The program is run by Sally Reis, a professor of educational psychology -- and cousin of
Williams pianist Christian Lawson.
"They have so many gifts," she says. "Empathy. Compassion. Concern. Deep
feelings of love, deep understanding of when people are sad or upset, and, of course,
social ability."
Her most powerful memory from the program is a hand-written poem by one of the Williams
participants, Blake Middaugh, 29, of Venice. The poem was shown on an overhead projector
at the music camp during a gathering of parents. It read:
Music is about what life should be and it's what sets you free
because what comforts the soul is a little bit of rock 'n' roll! Music travels like a
train on its track and when the journey begins, there is no turning back because music is
also about friendships-peace-laughter-love and family! God gives us each special gifts to
use and when you make a big difference in someone else's life you know you can't lose!
The poem could have spoken for all the Williams campers.
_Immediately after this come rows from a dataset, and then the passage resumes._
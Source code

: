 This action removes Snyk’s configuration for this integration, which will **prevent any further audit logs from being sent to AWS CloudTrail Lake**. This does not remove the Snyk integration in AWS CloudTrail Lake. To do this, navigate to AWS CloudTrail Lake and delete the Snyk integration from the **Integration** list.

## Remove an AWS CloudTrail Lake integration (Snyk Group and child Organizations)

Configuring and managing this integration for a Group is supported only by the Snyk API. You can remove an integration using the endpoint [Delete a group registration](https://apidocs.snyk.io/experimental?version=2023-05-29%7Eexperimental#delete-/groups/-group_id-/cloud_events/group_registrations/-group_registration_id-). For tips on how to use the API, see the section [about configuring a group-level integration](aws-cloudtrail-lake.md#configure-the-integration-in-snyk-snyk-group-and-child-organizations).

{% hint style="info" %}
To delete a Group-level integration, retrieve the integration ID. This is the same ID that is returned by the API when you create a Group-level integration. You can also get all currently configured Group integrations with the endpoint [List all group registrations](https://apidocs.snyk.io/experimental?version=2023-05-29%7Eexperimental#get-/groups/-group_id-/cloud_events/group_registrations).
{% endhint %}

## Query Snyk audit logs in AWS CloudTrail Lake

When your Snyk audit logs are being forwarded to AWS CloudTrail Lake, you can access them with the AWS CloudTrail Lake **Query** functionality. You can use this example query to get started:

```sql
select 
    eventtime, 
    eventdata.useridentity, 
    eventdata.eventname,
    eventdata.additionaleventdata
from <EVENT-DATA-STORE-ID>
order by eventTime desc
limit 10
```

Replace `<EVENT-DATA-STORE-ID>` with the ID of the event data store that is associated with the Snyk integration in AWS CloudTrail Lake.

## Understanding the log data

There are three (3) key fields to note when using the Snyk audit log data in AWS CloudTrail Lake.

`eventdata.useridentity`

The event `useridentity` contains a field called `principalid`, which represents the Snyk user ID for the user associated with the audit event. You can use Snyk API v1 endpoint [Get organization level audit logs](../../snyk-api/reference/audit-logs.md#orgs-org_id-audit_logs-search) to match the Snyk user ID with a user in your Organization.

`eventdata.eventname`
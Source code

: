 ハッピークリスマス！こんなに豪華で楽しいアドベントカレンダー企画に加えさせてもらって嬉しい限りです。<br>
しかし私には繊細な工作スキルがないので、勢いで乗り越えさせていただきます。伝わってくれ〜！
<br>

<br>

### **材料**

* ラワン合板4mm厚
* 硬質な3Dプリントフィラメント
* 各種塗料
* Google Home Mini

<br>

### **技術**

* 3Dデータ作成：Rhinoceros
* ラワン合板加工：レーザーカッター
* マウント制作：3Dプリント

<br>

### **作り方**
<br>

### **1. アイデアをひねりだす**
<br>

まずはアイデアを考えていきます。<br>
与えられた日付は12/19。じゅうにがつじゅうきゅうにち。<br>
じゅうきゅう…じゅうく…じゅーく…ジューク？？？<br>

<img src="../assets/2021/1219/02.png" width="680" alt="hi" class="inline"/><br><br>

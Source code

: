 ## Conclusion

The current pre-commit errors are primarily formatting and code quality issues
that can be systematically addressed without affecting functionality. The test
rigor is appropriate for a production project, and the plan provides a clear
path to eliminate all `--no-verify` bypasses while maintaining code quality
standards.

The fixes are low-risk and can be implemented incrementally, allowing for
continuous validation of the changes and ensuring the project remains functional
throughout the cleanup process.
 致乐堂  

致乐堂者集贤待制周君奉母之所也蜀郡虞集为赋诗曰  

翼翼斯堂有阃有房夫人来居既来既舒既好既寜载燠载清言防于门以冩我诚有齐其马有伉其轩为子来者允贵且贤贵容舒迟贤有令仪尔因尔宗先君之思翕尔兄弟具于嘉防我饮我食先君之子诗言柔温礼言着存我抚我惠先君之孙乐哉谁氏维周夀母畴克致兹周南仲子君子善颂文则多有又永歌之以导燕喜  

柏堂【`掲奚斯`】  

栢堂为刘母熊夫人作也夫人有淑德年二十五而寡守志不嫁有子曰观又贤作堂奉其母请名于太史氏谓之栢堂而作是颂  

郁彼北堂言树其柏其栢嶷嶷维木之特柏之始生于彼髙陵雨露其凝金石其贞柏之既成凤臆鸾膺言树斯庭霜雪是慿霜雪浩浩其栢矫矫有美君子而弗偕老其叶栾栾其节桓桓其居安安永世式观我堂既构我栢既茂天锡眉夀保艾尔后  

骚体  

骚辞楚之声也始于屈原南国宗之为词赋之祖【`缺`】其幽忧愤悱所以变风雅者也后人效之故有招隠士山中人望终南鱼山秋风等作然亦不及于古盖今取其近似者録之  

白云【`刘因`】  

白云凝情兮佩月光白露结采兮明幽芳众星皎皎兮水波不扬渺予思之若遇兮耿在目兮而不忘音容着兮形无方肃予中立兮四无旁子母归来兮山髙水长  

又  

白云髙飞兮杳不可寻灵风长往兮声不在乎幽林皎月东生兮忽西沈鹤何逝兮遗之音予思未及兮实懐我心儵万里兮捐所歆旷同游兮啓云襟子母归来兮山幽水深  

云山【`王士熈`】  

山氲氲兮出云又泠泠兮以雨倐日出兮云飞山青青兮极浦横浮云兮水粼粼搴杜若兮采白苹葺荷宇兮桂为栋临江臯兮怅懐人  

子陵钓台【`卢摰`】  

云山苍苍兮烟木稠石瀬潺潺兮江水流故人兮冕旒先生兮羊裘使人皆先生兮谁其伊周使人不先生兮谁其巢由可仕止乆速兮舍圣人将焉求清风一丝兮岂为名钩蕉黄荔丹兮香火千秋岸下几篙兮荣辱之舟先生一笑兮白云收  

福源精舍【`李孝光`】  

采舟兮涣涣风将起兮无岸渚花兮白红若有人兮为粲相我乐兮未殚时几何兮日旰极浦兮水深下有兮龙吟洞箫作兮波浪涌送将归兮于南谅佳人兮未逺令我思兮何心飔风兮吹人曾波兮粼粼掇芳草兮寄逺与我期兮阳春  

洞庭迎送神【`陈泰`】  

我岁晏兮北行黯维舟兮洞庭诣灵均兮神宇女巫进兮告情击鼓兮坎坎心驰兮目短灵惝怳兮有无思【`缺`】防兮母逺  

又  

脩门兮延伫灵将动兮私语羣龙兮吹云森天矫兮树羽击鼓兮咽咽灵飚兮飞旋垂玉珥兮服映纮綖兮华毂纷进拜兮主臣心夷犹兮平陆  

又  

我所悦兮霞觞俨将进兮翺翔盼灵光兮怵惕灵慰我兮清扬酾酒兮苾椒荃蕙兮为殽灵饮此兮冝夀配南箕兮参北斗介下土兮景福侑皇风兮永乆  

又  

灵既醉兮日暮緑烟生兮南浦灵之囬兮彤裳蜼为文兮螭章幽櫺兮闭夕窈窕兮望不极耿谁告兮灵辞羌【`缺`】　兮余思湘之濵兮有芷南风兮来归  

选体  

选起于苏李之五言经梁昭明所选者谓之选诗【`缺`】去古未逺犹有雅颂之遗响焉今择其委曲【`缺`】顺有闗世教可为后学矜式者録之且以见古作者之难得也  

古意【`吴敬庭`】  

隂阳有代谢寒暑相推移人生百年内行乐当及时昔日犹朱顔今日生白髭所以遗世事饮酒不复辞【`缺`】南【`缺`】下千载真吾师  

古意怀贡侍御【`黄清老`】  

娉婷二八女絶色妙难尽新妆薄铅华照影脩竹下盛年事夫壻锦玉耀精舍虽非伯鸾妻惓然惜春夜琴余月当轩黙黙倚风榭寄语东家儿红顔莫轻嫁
You could see it in the way they
swayed and sang along when Arlo Guthrie's former guitarist, David Grover, staged a rocking
concert. You could see it at the annual disco dance, with campers, parents and counselors
twirling and boogie-ing up a storm, shaking the place enough to make the deejay's CDs keep
skipping.
You could see it in the private music lessons: One shy camper, Evi Papazoglou, a
21-year-old from Massachusetts, brightened noticeably when her Berklee-schooled teacher
improvised with her on a song by her idol, Paul McCartney. And drummer Steve Sesny, a
24-year-old from Maryland, was ecstatic as he traded complex riffs with Arlo Guthrie's ace
drummer, Terry A La Berry.
"I've played a lot of dual drummer things, but I've never had chemistry with anybody
like it works with him," says the Lenox-based musician. "He gets this big
beaming smile and we connect. We don't have to talk about what we're doing. I've never
seen anything like it in my life."
You certainly could see it on the final night: At the talent show, music counselors on
bass and guitar backed up student bands in songs from Wipe Out to Margaritaville; and at
the Broadway finale, campers delivered show tunes from Get Me To The Church On Time to
Edelweiss with the gusto of giddy stage veterans. A hearty curtain call ended the show
amid huge cheers, followed by hugs and tears, awards and emotional speeches. The Williams
people knew the week was all but over, that they would soon be returning home to the real
world.
In the darkness, campers walked slowly down the hillside, many clasping a parent's arm or
a railing for balance. They laughed and talked in the glow of the New England starlight,
and somehow you knew, the music was still moving inside them, like a train on an endless
track.
The author's younger brother, Robert Scheiber, 41, has
Williams Syndrome and was a speaker at the last national convention of the association.
Robert, of Rockville, Md., has worked for the U.S. Government Printing Office for the past
18 years. He is an avid pianist and drummer.